Hi,
In order to reduce the number of http requests to our server, we
decided to add a expire header to our assets files (images, css and
js), so that browsers cache it.
But there's an important side-effect due to the expire headers:
Indeed, when Apache will deliver our assets (images, css, js), it will
say something like "cache it for one year". But if the next release
include some updates of the images, css or js files, then browsers
will keep the old files (that was cached due to the expire header).
So we need to force browser to download the new version of our assets.
In order to force browser to load a new version of the file, we use a
known trick named "cache busting", that consist of concating a postffx
to the filename, like /path/to/my/image.png?1234
where the number after the question mark, is the assets versionning
(we use our svn changeset here)
So, we have to rewrite all path to our assets: images, css and js.

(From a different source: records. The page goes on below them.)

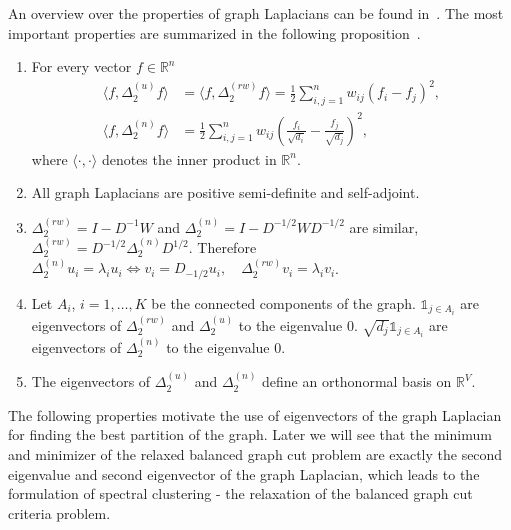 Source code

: An overview over the properties of graph Laplacians can be found in~\cite{Luxb07}. The most important properties are summarized in the following proposition~\cite{HeinNotes}.
\begin{proposition}
\begin{enumerate}
\item For every vector $f\in\mathbb{R}^n$ 
\begin{equation*}
\begin{aligned}
\langle f,\Delta_{2}^{(u)}f\rangle &= \langle f,\Delta_{2}^{(rw)}f\rangle= \frac{1}{2}\sum \limits_{i,j=1}^n w_{ij} ( f_i - f_j )^2 ,\\
\langle f,\Delta_{2}^{(n)}f\rangle &= \frac{1}{2}\sum \limits_{i,j=1}^n w_{ij} ( \frac{f_i}{\sqrt{d_i}} - \frac{f_j}{\sqrt{d_j}} )^2,
\end{aligned}
\end{equation*}
where $\langle \cdot,\cdot\rangle$ denotes the inner product in $\mathbb{R}^n$.
\item All graph Laplacians are positive semi-definite and self-adjoint.
\item $\Delta_{2}^{(rw)} = I-D^{-1}W$ and $\Delta_{2}^{(n)} = I-D^{-1/2}WD^{-1/2}$ are similar, $\Delta_{2}^{(rw)} =D^{-1/2}\Delta_{2}^{(n)}D^{1/2}$.
Therefore $\Delta_{2}^{(n)}u_i = \lambda_i u_i \iff v_i = D_{-1/2}u_i,\quad\Delta_{2}^{(rw)} v_i = \lambda_i v_i$.
\item Let $A_i$, $i=1,\dots,K$ be the connected components of the graph. $\mathds{1}_{j \in A_i}$ are eigenvectors of $\Delta_{2}^{(rw)}$ and $\Delta_{2}^{(u)}$ to the eigenvalue 0.
$\sqrt{d_j} \mathds{1}_{j \in A_i}$ are eigenvectors of $\Delta_{2}^{(n)}$ to the eigenvalue 0.
\item The eigenvectors of $\Delta_{2}^{(u)}$ and $\Delta_{2}^{(n)}$ define an orthonormal basis on $\mathbb{R}^V$.
\end{enumerate}
\end{proposition}
% 

The following properties motivate the use of eigenvectors of the graph Laplacian for finding the best partition of the graph. Later we will see that the minimum and minimizer of the relaxed balanced graph cut problem are exactly 
the second eigenvalue and second eigenvector of the graph Laplacian, which leads to the formulation of spectral clustering - the relaxation of the balanced graph cut criteria problem.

To
do that, i only know 2 ways :
- redefining some helper functions with the Runkit pecl library (but
it may have some performance side-effects..)
- or copying the original AssetHelper of Symfony to our helper
directory (and here do our modification, but it's not really nice...)
To give you an idea, here a what the override actually does, in our
AssetHelper file:
function _compute_public_path($source, $dir, $ext, $absolute = false)
{
// original Symfony hoes here
return $source.$query_string . '?' . $assets_version; // e.g: 1234
}
Did you already implement such cache busting for your application?
Do you know a nicer way to override default Symfony helpers?